My colleague edited with me for 14 years and still wouldn’t call herself an editor. I, myself, found I was saying “Why are editors asking my opinion?” Our mentor had to shake us and say “You are now senior editors!” After all those years, we still didn’t feel legit. We still felt like imposters.
The editor is, by and large, a shy and reserved specimen, content to stay in the background, toiling away namelessly while the cover art and font get praised in the front matter. But that doesn’t mean you don’t deserve to feel legitimate! You are not an imposter. Let’s rid you of that idea now.
Actions that Fight Imposter Syndrome
The more you do these actions, the less you will feel like an imposter. Of course, actually doing the thing itself is key.
- Maintain your resume—keep a list of projects.
- Take training.
- Save praise from writers, clients, and bosses.
- Save someone’s bacon.
- Start a study group in which you work through editing examples.

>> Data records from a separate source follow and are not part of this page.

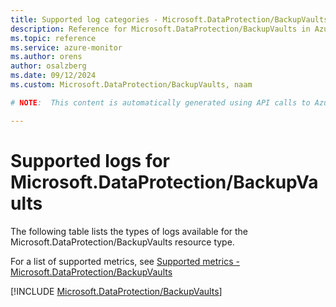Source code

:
 ```yaml
---
title: Supported log categories - Microsoft.DataProtection/BackupVaults
description: Reference for Microsoft.DataProtection/BackupVaults in Azure Monitor Logs.
ms.topic: reference
ms.service: azure-monitor
ms.author: orens
author: osalzberg
ms.date: 09/12/2024
ms.custom: Microsoft.DataProtection/BackupVaults, naam

# NOTE:  This content is automatically generated using API calls to Azure. Any edits made on these files will be overwritten in the next run of the script. 

---
```





# Supported logs for Microsoft.DataProtection/BackupVaults  
The following table lists the types of logs available for the Microsoft.DataProtection/BackupVaults resource type.
  
  
  
For a list of supported metrics, see [Supported metrics - Microsoft.DataProtection/BackupVaults](../supported-metrics/microsoft-dataprotection-backupvaults-metrics.md)  
  

  
[!INCLUDE [Microsoft.DataProtection/BackupVaults](~/reusable-content/ce-skilling/azure/includes/azure-monitor/reference/logs/microsoft-dataprotection-backupvaults-logs-include.md)]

- Exchange work with a colleague and give feedback to each other.
- Look in the mirror every day and say “I am an [editor].”
- Pass an editing test.
- Get repeat work from a client.
- Start a #winjar. Put notes on all these points inside.
The win jar is an amazing thing. Watching it grow feels great. Reading them at the end of the year has made New Year’s Eve a heart-warming time. Checking in with colleagues is really helpful any time. Attend a professional meeting, peruse the online professional forums, go to a conference. When you look at editors you respect and start to recognize yourself in them, the imposter syndrome will lose hold.
Sometimes I still feel like an imposter, 20 years in now—when I edit in a field or product outside my specialty, for example. It’s an ongoing process. We’ll get there.